For a first pass, it works remarkably well, and the times are record-breaking
Absolutely! My way of thought, I run all standard gens through upscalers and buckets anyway, so having this is very nice
These look very good. I suppose that is not a basic workflow?
It's a basic workflow, now I am applying upscale with SDXL Lightning, but those images are a batch of 6, with the basic flow
Cool. I will figure it out... This is a SDXL mix still with 4 steps
- sdxl upscale (x1.5)
😛
Sorry, rookie question. Do you feed the latent into a second ksampler, and that is connected to an SDXl model. How much denoise?
@high spear Thankyou so much. I'm trying on my own... But failing that's why I ask. See what is happening. Like its jiggeling the image...
Reminds me of the random architecture in dreams and your brain will be like "this is completely normal"
Haha true : D
Still really cool though, I like that pic
Sometimes can't resist to break stuff, just love abstract high frequency stuff for a change to "normal" images
Yeah I feel you there, but I'm a big fan of surrealism and absurdism. Normal stuff is too boring
what are you doing at work today.......
must be bored hah
curse you Comfy and you're fun tool
DMD2 - 2688x1536 ~ fast
What model is this? so many objects and particles! epic! 👏
Which one of this did you download bro?
This is much more about the workflow than the model.

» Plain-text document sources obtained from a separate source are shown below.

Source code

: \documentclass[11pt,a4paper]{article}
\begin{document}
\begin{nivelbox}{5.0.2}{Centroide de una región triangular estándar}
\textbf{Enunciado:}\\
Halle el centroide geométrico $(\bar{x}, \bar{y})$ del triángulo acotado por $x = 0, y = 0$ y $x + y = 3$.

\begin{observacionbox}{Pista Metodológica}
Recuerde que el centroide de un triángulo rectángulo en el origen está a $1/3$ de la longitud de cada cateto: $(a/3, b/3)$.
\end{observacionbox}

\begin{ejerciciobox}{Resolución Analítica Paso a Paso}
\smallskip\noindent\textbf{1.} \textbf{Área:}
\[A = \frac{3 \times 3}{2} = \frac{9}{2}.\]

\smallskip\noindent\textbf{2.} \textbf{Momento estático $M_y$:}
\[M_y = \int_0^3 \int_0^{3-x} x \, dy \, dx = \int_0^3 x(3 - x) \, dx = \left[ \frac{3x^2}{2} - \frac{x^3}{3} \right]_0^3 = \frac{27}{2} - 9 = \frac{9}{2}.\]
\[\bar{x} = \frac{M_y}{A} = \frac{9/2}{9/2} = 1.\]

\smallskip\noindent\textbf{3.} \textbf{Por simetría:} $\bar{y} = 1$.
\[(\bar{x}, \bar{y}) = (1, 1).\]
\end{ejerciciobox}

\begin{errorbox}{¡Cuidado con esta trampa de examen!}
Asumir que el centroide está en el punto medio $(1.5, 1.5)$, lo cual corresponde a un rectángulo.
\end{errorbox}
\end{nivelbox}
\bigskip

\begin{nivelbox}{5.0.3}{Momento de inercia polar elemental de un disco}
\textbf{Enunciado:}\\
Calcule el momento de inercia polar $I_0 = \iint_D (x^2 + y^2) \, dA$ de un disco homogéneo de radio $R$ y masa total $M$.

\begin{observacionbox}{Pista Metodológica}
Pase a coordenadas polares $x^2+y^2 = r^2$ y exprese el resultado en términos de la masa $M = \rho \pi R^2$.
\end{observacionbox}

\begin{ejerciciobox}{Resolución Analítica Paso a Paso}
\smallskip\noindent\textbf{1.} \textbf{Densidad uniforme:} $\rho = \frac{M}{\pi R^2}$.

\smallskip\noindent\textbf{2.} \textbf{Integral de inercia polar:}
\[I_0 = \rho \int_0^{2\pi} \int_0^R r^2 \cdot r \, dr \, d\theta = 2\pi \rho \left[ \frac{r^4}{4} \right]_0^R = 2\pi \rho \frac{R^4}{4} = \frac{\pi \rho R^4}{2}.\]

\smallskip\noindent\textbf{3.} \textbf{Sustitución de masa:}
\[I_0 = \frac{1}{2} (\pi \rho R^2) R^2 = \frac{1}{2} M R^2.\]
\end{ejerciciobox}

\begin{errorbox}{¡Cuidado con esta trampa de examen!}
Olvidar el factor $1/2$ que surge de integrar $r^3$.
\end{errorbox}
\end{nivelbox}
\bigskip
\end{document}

its nothing new, but still good. lightning merges are better imo and are similar speeds
finally managed to get inpainting to work with the new union promax controlnet. i guess it just wants the image to actually have black where it needs to be inpainted. also, it doesn't work with gradients, so no differential diffusion, but from my testing, it's right on par with it
but for real, it's pretty f'in rock solid in my limited testing so far
well follow what i did here or manually paint black in mspaint and import that
so far I do all my inpainting with SEGS detailer
which has the downsides of YOLO's limitations
it is too censored to know stormtrooper or gun/blaster/laser
the one drawback im seeing though for union promax vs differential diffusion(all i use, deleted all my inpaint models because they aren't needed with diff-diff) is that it's image only really and doesn't seem to operate with regular latent masking. so it will be great to taking already made images and inpainting, but if you're trying to do inpaints in latent space between ksamplers, it's useless, unless you want a bunch of vae artifacts from constantly encoding and decoding
didn't know people inpainted latents
thats the only real way to do it on complex workflows. encode->decode is a lossy process
if it's a presaved image, you only want to vae encode once. if you're generating the image from scratch and plan on inpainting, keep it in latent space and only decode at the very end
hmm yeah thanks
I am definitely losing too much quality
I also kinda learnt today that clownshark-style noise injections lower your quality a fair bit
for photorealistic
👋 .
Oh and another thing about what I said: you can still pull off vae decoded previews at various inpainting steps to see how it's going, but when going from ksampler to ksampler, you want to stay in latent space
There's a latent bridge node that works really well for doing previews and masking between stages, it saves you a lot of the hassle
Forget which common pack it's in
Probably impact or inspire or comfyroll, can't remember but I'll check
its ok i have seen that one before
👋 .
Is SDXL strictly for generating at a minimum of 1024, or can it do it lower resolutions just as effectively?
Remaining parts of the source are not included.